## HOW TO COMPLETE THIS TASK
Your answer needs to include each line of the records in which the string "WKWindowFeatures" can be found.

*** INFORMATION Section Begins ***

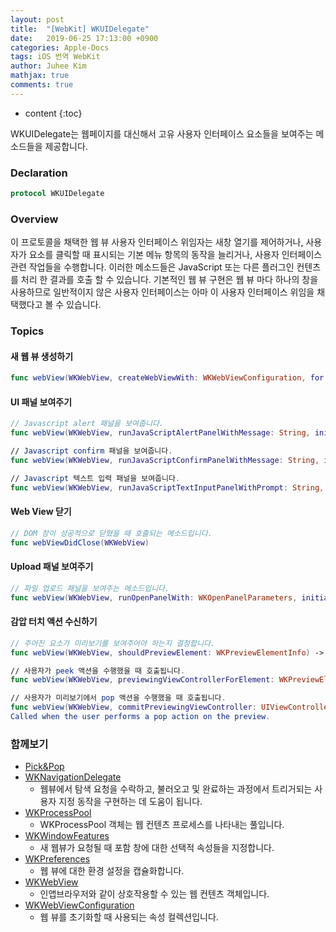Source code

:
 ```yaml
---
layout: post
title:  "[WebKit] WKUIDelegate"
date:   2019-06-25 17:13:00 +0900
categories: Apple-Docs
tags: iOS 번역 WebKit
author: Juhee Kim
mathjax: true
comments: true
---
```


* content
{:toc}

WKUIDelegate는 웹페이지를 대신해서 고유 사용자 인터페이스 요소들을 보여주는 메소드들을 제공합니다.

### Declaration
```swift
protocol WKUIDelegate
```

### Overview
이 프로토콜을 채택한 웹 뷰 사용자 인터페이스 위임자는 새창 열기를 제어하거나, 사용자가 요소를 클릭할 때 표시되는 기본 메뉴 항목의 동작을 늘리거나, 사용자 인터페이스 관련 작업들을 수행합니다. 이러한 메소드들은 JavaScript 또는 다른 플러그인 컨텐츠를 처리 한 결과를 호출 할 수 있습니다. 기본적인 웹 뷰 구현은 웹 뷰 마다 하나의 창을 사용하므로 일반적이지 않은 사용자 인터페이스는 아마 이 사용자 인터페이스 위임을 채택했다고 볼 수 있습니다.

### Topics
#### 새 웹 뷰 생성하기
```swift
func webView(WKWebView, createWebViewWith: WKWebViewConfiguration, for: WKNavigationAction, windowFeatures: WKWindowFeatures) -> WKWebView?
```

#### UI 패널 보여주기
```swift
// Javascript alert 패널을 보여줍니다.
func webView(WKWebView, runJavaScriptAlertPanelWithMessage: String, initiatedByFrame: WKFrameInfo, completionHandler: () -> Void)

// Javascript confirm 패널을 보여줍니다.
func webView(WKWebView, runJavaScriptConfirmPanelWithMessage: String, initiatedByFrame: WKFrameInfo, completionHandler: (Bool) -> Void)

// Javascript 텍스트 입력 패널을 보여줍니다.
func webView(WKWebView, runJavaScriptTextInputPanelWithPrompt: String, defaultText: String?, initiatedByFrame: WKFrameInfo, completionHandler: (String?) -> Void)
```

#### Web View 닫기
```swift
// DOM 창이 성공적으로 닫혔을 때 호출되는 메소드입니다.
func webViewDidClose(WKWebView)
```

#### Upload 패널 보여주기
```swift
// 파일 업로드 패널을 보여주는 메소드입니다.
func webView(WKWebView, runOpenPanelWith: WKOpenPanelParameters, initiatedByFrame: WKFrameInfo, completionHandler: ([URL]?) -> Void)
```

#### 감압 터치 액션 수신하기
```swift
// 주어진 요소가 미리보기를 보여주어야 하는지 결정합니다.
func webView(WKWebView, shouldPreviewElement: WKPreviewElementInfo) -> Bool

// 사용자가 peek 액션을 수행했을 때 호출됩니다.
func webView(WKWebView, previewingViewControllerForElement: WKPreviewElementInfo, defaultActions: [WKPreviewActionItem]) -> UIViewController?

// 사용자가 미리보기에서 pop 액션을 수행했을 때 호출됩니다.
func webView(WKWebView, commitPreviewingViewController: UIViewController)
Called when the user performs a pop action on the preview.
```

### 함께보기
* [Pick&Pop](https://developer.apple.com/documentation/uikit/peek_and_pop/implementing_peek_and_pop)
* [WKNavigationDelegate](https://caution-dev.github.io/apple-docs/2019/06/25/WKNavigationDelegate.html)
  * 웹뷰에서 탐색 요청을 수락하고, 불러오고 및 완료하는 과정에서 트리거되는 사용자 지정 동작을 구현하는 데 도움이 됩니다.
* [WKProcessPool](https://caution-dev.github.io/apple-docs/2019/06/25/WKProcessPool.html)
  * WKProcessPool 객체는 웹 컨텐츠 프로세스를 나타내는 풀입니다.
* [WKWindowFeatures](https://caution-dev.github.io/apple-docs/2019/06/25/wkwindowfeatures.html)
  * 새 웹뷰가 요청될 때 포함 창에 대한 선택적 속성들을 지정합니다.
* [WKPreferences](https://caution-dev.github.io/apple-docs/2019/06/25/WKPreferences.html)
  * 웹 뷰에 대한 환경 설정을 캡슐화합니다.
* [WKWebView](https://caution-dev.github.io/apple-docs/2019/06/25/WKWebView.html)
  * 인앱브라우저와 같이 상호작용할 수 있는 웹 컨텐츠 객체입니다.
* [WKWebViewConfiguration](https://caution-dev.github.io/apple-docs/2019/06/25/WKWebViewConfiguration.html)
  * 웹 뷰를 초기화할 때 사용되는 속성 컬렉션입니다.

*** INFORMATION Section Ends ***

## TASK RESULT
func webView(WKWebView, createWebViewWith: WKWebViewConfiguration, for: WKNavigationAction, windowFeatures: WKWindowFeatures) -> WKWebView?
* [WKWindowFeatures](https://caution-dev.github.io/apple-docs/2019/06/25/wkwindowfeatures.html)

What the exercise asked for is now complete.